## Collected data
..........
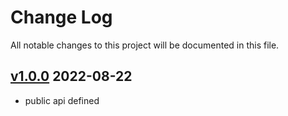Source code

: # Change Log
All notable changes to this project will be documented in this file.


## [v1.0.0] 2022-08-22
[v1.0.0]: https://github.com/amirdaraby/url-shortener/releases/tag/v1.0.0
- public api defined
..........
## Problem statement
Word for word, give the entries back in full; the pictures do not belong in the copy.

## Answer
Source code

: # Change Log
All notable changes to this project will be documented in this file.


## [v1.0.0] 2022-08-22
[v1.0.0]: https://github.com/amirdaraby/url-shortener/releases/tag/v1.0.0
- public api defined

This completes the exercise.